This is a guest post submitted by Jim Christoff
6000 Plumas Redevelopment, a.k.a. the Lakeridge Tennis Club Development
My previous blog found here describes the history of the now-vacant lot on S. McCarran near Lakeside that was previously occupied by the former Lakeridge Tennis Club. In brief, developer Reno Land purchased the Club and publicly assured concerned members and neighbors that they would save some of its recreational facilities including a pool and 6 tennis courts and only build about 150 apartments on part of the site. Reno Land then requested Reno’s City Council for a change in zoning to Commercial zoning so that it would be possible under the City’s codes to retain the recreational facilities side-by-side with apartments, stating that the change in zoning would allow them to return the Club “to its former glory”. However, soon after Commercial zoning was granted, the developer demolished the Club, returned to the city’s planning staff and obtained approval to cram 350 apartments into the 9.3 acre site. Nine individuals appealed, slamming the developer’s use of a bait and switch tactic likely intended to avoid objections to the zoning change. An independent Hearing Examiner appointed by the City found in favor of the appellants and overturned the site plans’ approval.
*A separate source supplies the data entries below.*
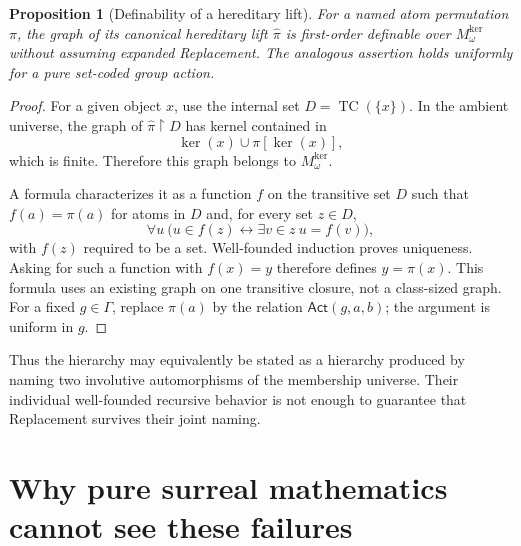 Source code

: \documentclass[11pt,letterpaper]{article}
\newtheorem{proposition}[proposition]{Proposition}\aliascntresetthe{proposition}
\theoremstyle{definition}
\theoremstyle{remark}
\newcommand{\TC}{\operatorname{TC}}
\newcommand{\kerat}{\operatorname{ker}}
\newcommand{\Mker}{M^{\mathrm{ker}}}
\newcommand{\restr}{\mathbin{\upharpoonright}}
\newcommand{\Act}{\mathsf{Act}}
\begin{document}
\begin{proposition}[Definability of a hereditary lift]\label{hset:ns:prop:lift}
For a named atom permutation $\pi$, the graph of its canonical hereditary lift $\widehat\pi$ is first-order definable over $\Mker_\omega$ without assuming expanded Replacement. The analogous assertion holds uniformly for a pure set-coded group action.
\end{proposition}
\begin{proof}
For a given object $x$, use the internal set $D=\TC(\{x\})$. In the ambient universe, the graph of $\widehat\pi\restr D$ has kernel contained in
\[
 \kerat(x)\cup\pi[\kerat(x)],
\]
which is finite. Therefore this graph belongs to $\Mker_\omega$.

A formula characterizes it as a function $f$ on the transitive set $D$ such that $f(a)=\pi(a)$ for atoms in $D$ and, for every set $z\in D$,
\[
 \forall u\ \bigl(u\in f(z)\leftrightarrow\exists v\in z\ u=f(v)\bigr),
\]
with $f(z)$ required to be a set. Well-founded induction proves uniqueness. Asking for such a function with $f(x)=y$ therefore defines $y=\widehat\pi(x)$. This formula uses an existing graph on one transitive closure, not a class-sized graph. For a fixed $g\in\Gamma$, replace $\pi(a)$ by the relation $\Act(g,a,b)$; the argument is uniform in $g$.
\end{proof}
Thus the hierarchy may equivalently be stated as a hierarchy produced by naming two involutive automorphisms of the membership universe. Their individual well-founded recursive behavior is not enough to guarantee that Replacement survives their joint naming.

\section{Why pure surreal mathematics cannot see these failures}
\label{hset:ns:sec:surreal}
\end{document}

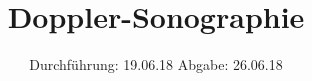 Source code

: 

\subject{US3}
\title{Doppler-Sonographie}
\date{
  Durchführung: 19.06.18
  \hspace{3em}
  Abgabe: 26.06.18
}



\maketitle
\thispagestyle{empty}
\tableofcontents
\newpage








\newpage
\printbibliography


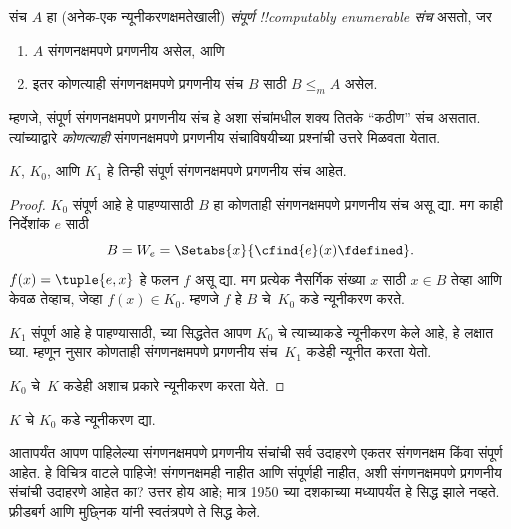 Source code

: \documentclass[../../../include/open-logic-section]{subfiles}
\begin{document}

\begin{defn}
संच $A$ हा (अनेक-एक न्यूनीकरणक्षमतेखाली) \emph{संपूर्ण
!!{computably enumerable} संच} असतो, जर
\begin{enumerate}
\item $A$ संगणनक्षमपणे प्रगणनीय असेल, आणि
\item इतर कोणत्याही संगणनक्षमपणे प्रगणनीय संच $B$ साठी $B \leq_m A$ असेल.
\end{enumerate}
\end{defn}

म्हणजे, संपूर्ण संगणनक्षमपणे प्रगणनीय संच हे अशा संचांमधील
शक्य तितके ``कठीण'' संच असतात. त्यांच्याद्वारे
\emph{कोणत्याही} संगणनक्षमपणे प्रगणनीय संचाविषयीच्या
प्रश्नांची उत्तरे मिळवता येतात.

\begin{thm}
$K$, $K_0$, आणि $K_1$ हे तिन्ही संपूर्ण संगणनक्षमपणे
प्रगणनीय संच आहेत.
\end{thm}

\begin{proof}
$K_0$ संपूर्ण आहे हे पाहण्यासाठी $B$ हा कोणताही
संगणनक्षमपणे प्रगणनीय संच असू द्या. मग काही निर्देशांक $e$
साठी
\[
B = W_e = \Setabs{x}{\cfind{e}(x) \fdefined}.
\]
$f(x) = \tuple{e, x}$ हे फलन $f$ असू द्या. मग प्रत्येक
नैसर्गिक संख्या $x$ साठी $x \in B$ तेव्हा आणि केवळ तेव्हाच, जेव्हा
$f(x) \in K_0$. म्हणजे $f$ हे $B$ चे~$K_0$ कडे
न्यूनीकरण करते.

$K_1$ संपूर्ण आहे हे पाहण्यासाठी, 
च्या सिद्धतेत आपण $K_0$ चे त्याच्याकडे न्यूनीकरण केले
आहे, हे लक्षात घ्या. म्हणून 
नुसार कोणताही संगणनक्षमपणे प्रगणनीय संच~$K_1$ कडेही
न्यूनीत करता येतो.

$K_0$ चे~$K$ कडेही अशाच प्रकारे न्यूनीकरण करता येते.
\end{proof}

\begin{prob}
$K$ चे $K_0$ कडे न्यूनीकरण द्या.
\end{prob}

\begin{digress}
आतापर्यंत आपण पाहिलेल्या संगणनक्षमपणे प्रगणनीय संचांची सर्व
उदाहरणे एकतर संगणनक्षम किंवा संपूर्ण आहेत. हे विचित्र वाटले
पाहिजे!{} संगणनक्षमही नाहीत आणि संपूर्णही नाहीत, अशी
संगणनक्षमपणे प्रगणनीय संचांची उदाहरणे आहेत का? उत्तर होय
आहे; मात्र 1950 च्या दशकाच्या मध्यापर्यंत हे सिद्ध झाले
नव्हते. फ्रीडबर्ग आणि मुछ्निक यांनी स्वतंत्रपणे ते सिद्ध केले.
\end{digress}
\end{document}
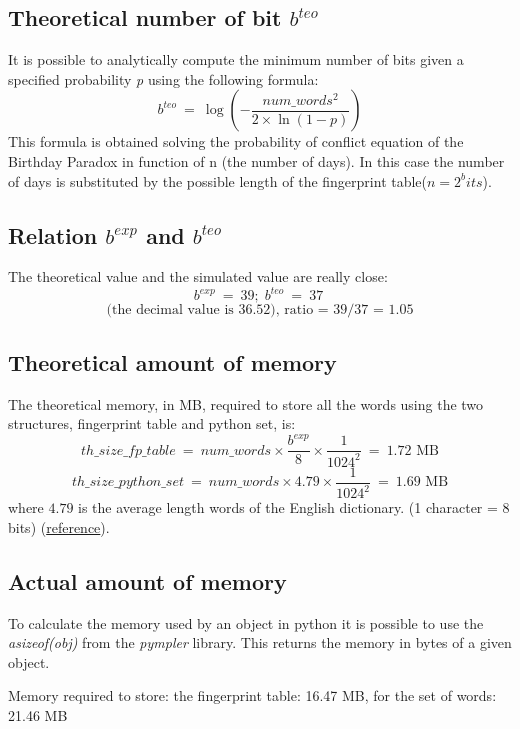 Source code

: \documentclass[twocolumn,letterpaper]{report}
\begin{document}
{			\subsection{Theoretical number of bit $b^{teo}$}
					It is possible to analytically compute the minimum number of bits given a specified probability \emph{p} using the following formula:
					\[
							b^{teo} \: = \: \log{ \left( - \frac{num\_words^2}{2\times \ln\left({1-p}\right)} \right)}
					\]
					This formula is obtained solving the probability of conflict equation of the Birthday Paradox in function of n (the number of days). In this case the number of days is substituted by the possible length of the fingerprint table($n=2^bits$).
					
			\subsection{Relation $b^{exp}$ and $b^{teo}$}
					The theoretical value and the simulated value are really close: 
					\[
							b^{exp} \: = \: 39; \; 	b^{teo} \: = \: 37 \:  
					\]
			\[ \text{(the decimal value is 36.52), ratio = 39/37 = 1.05} \]
			
			\subsection{Theoretical amount of memory}
			The theoretical memory, in MB, required to store all the words using the two structures, fingerprint table and python set, is:
			\[th\_size\_fp\_table \: = \: num\_words \times \frac{b^{exp}}{8} \times \frac{1}{1024^2}\: = \: 1.72 \text{ MB}\] 
			\[th\_size\_python\_set \: = \: num\_words \times 4.79 \times \frac{1}{1024^2} \: = \: 1.69 \text{ MB}\] 
			where $4.79$ is the average length words of the English dictionary. (1 character = 8 bits) (\href{http://norvig.com/mayzner.html}{reference}).
						
			\subsection{Actual amount of memory}
			To calculate the memory used by an object in python it is possible to use the \emph{asizeof(obj)} from the \emph{pympler} library. This returns the memory in bytes of a given object.
			\begin{center}
					Memory required to store: the fingerprint table: 16.47 MB, for the set of words: 21.46 MB
			\end{center}
			
}
\end{document}
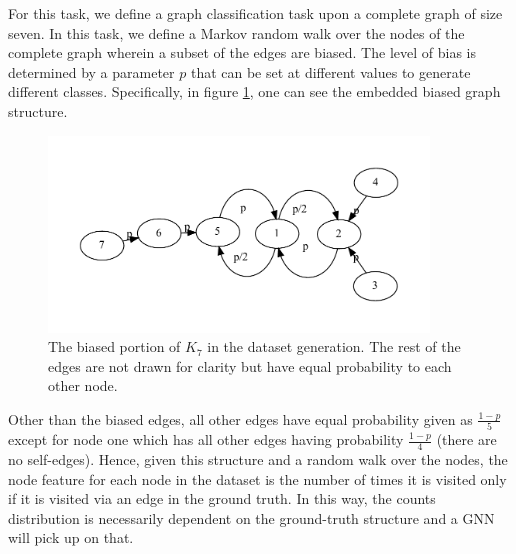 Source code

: For this task, we define a graph classification task upon a complete graph of size seven. In this task, we define a Markov random walk over the nodes of the complete graph wherein a subset of the edges are biased. The level of bias is determined by a parameter $p$ that can be set at different values to generate different classes. Specifically, in figure \ref{fig:graph-bias-model}, one can see the embedded biased graph structure.
\begin{figure}[h]
	\centering
	\includegraphics[width=0.9\textwidth]{images/tree-model.pdf}
	\caption{The biased portion of $K_7$ in the dataset generation. The rest of the edges are not drawn for clarity but have equal probability to each other node.}
	\label{fig:graph-bias-model}
\end{figure}
Other than the biased edges, all other edges have equal probability given as $\frac{1 - p}{5}$ except for node one which has all other edges having probability $\frac{1 - p}{4}$ (there are no self-edges). Hence, given this structure and a random walk over the nodes, the node feature for each node in the dataset is the number of times it is visited only if it is visited via an edge in the ground truth. In this way, the counts distribution is necessarily dependent on the ground-truth structure and a GNN will pick up on that.

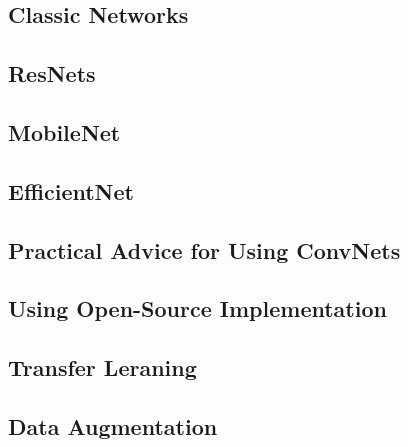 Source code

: \documentclass[letterpaper,12pt,notitlepage,twoside]{report}
\begin{document}
\subsection*{Classic Networks}

\subsection*{ResNets}
\subsection*{MobileNet}
\subsection*{EfficientNet}


\subsection{Practical Advice for Using ConvNets}
\subsection*{Using Open-Source Implementation}
\subsection*{Transfer Leraning}
\subsection*{Data Augmentation}
\end{document}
Naomi Duerr, Council Member for Ward 2, gave a presentation during City Council’s January 13, 2021 meeting to request a change in zoning to permit only lower density housing, noting that in her original motion to grant commercial zoning she specifically added that she would initiate rezoning if that original project was not pursued. Duerr outlined reasons why the zoning should be changed from Commercial to MF-14 (Multi-Family-14), which limits developments to 14 housing units to the acre. MF-14 zoning would still allow the developer to build a development to the same density they originally promised and overcome the concerns of most residents. Both planning staff and city attorney Karl Hall found no legal implications with Duerr’s rezoning initiative. However, Council elected to put the rezoning initiative on hold over concerns about violating the open meeting law.
On January 25, 2021, Lyon Living, former partners with Reno Land, submitted plans to the city for a project that was very similar to its original project, with only a slight reduction in the number of housing units (314 instead of 350) and changing its marketing approach from rental apartments to condominiums. However, Reno’s planning staff instead found that the application was “substantially changed” from the original application and recommended that the Planning Commission approve of plans, even though the appearance of the tall and closely-spaced buildings was exactly the same as submitted in the previous site plan rejected by the Hearing Examiner.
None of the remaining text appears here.